------ Records shown

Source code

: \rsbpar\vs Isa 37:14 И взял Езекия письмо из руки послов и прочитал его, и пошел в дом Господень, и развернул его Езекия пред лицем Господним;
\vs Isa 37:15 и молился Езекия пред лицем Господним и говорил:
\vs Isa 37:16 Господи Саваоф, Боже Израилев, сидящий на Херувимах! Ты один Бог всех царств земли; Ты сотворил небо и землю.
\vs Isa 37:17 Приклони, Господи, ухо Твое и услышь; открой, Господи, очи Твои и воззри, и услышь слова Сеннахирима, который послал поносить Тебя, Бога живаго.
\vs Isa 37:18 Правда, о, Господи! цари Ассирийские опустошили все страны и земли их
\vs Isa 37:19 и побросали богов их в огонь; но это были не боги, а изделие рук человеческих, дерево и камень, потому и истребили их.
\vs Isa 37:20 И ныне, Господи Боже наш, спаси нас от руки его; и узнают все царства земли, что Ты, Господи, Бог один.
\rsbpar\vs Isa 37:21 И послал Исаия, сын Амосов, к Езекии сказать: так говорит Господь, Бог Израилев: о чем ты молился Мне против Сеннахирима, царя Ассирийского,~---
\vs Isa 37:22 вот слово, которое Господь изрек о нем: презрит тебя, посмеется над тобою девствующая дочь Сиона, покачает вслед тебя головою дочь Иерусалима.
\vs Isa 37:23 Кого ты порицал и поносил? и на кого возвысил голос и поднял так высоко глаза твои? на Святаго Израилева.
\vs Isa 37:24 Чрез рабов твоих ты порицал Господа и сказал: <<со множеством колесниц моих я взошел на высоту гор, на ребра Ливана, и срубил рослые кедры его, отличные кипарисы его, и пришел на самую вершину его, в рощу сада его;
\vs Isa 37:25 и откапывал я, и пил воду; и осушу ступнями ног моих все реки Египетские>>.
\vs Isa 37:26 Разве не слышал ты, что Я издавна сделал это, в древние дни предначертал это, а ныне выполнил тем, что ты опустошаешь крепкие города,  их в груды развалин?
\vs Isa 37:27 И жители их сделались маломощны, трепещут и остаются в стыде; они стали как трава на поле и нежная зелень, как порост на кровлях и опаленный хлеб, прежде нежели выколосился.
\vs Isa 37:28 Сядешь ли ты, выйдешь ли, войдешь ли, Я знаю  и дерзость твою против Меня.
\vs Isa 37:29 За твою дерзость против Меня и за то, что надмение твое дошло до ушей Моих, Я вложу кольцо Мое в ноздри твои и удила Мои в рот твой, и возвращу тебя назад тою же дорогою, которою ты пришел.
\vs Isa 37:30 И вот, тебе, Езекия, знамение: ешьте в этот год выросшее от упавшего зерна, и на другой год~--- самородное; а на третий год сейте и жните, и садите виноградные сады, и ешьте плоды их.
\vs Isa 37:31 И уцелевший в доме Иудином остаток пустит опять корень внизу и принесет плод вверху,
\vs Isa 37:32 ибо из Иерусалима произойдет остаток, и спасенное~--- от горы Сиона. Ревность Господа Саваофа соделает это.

------------
------ Records shown

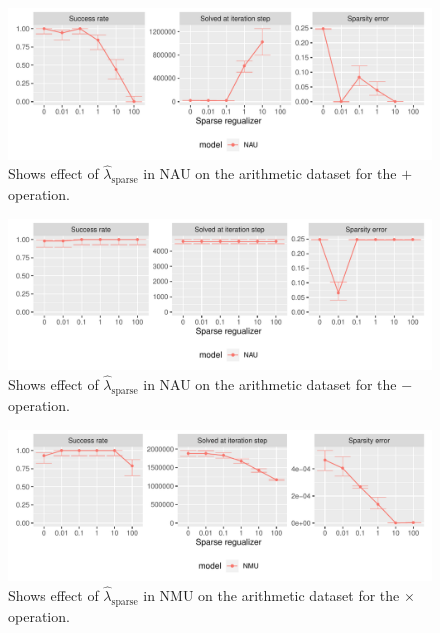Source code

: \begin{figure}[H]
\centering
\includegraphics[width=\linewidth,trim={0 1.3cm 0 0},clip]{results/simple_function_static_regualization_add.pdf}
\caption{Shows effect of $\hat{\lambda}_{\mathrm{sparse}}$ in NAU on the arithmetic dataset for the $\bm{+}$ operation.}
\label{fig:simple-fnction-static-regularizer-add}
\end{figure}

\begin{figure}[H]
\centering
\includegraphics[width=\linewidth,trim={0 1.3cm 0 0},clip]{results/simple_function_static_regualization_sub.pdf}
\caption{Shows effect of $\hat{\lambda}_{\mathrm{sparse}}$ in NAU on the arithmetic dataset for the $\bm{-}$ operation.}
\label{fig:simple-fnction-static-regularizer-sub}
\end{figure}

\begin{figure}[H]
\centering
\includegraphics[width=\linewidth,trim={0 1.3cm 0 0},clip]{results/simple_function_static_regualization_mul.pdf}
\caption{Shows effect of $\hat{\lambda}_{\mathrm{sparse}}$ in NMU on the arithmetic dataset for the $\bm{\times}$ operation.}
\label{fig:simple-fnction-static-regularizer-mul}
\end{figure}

------------

— Task brief —
Copy out, word for word, the part of the entries above that begins at the line with "Isa 37:15 и" and ends at the line with "на Святаго Израилева.", including both.

— Result of the task —
\vs Isa 37:15 и молился Езекия пред лицем Господним и говорил:
\vs Isa 37:16 Господи Саваоф, Боже Израилев, сидящий на Херувимах! Ты один Бог всех царств земли; Ты сотворил небо и землю.
\vs Isa 37:17 Приклони, Господи, ухо Твое и услышь; открой, Господи, очи Твои и воззри, и услышь слова Сеннахирима, который послал поносить Тебя, Бога живаго.
\vs Isa 37:18 Правда, о, Господи! цари Ассирийские опустошили все страны и земли их
\vs Isa 37:19 и побросали богов их в огонь; но это были не боги, а изделие рук человеческих, дерево и камень, потому и истребили их.
\vs Isa 37:20 И ныне, Господи Боже наш, спаси нас от руки его; и узнают все царства земли, что Ты, Господи, Бог один.
\rsbpar\vs Isa 37:21 И послал Исаия, сын Амосов, к Езекии сказать: так говорит Господь, Бог Израилев: о чем ты молился Мне против Сеннахирима, царя Ассирийского,~---
\vs Isa 37:22 вот слово, которое Господь изрек о нем: презрит тебя, посмеется над тобою девствующая дочь Сиона, покачает вслед тебя головою дочь Иерусалима.
\vs Isa 37:23 Кого ты порицал и поносил? и на кого возвысил голос и поднял так высоко глаза твои? на Святаго Израилева.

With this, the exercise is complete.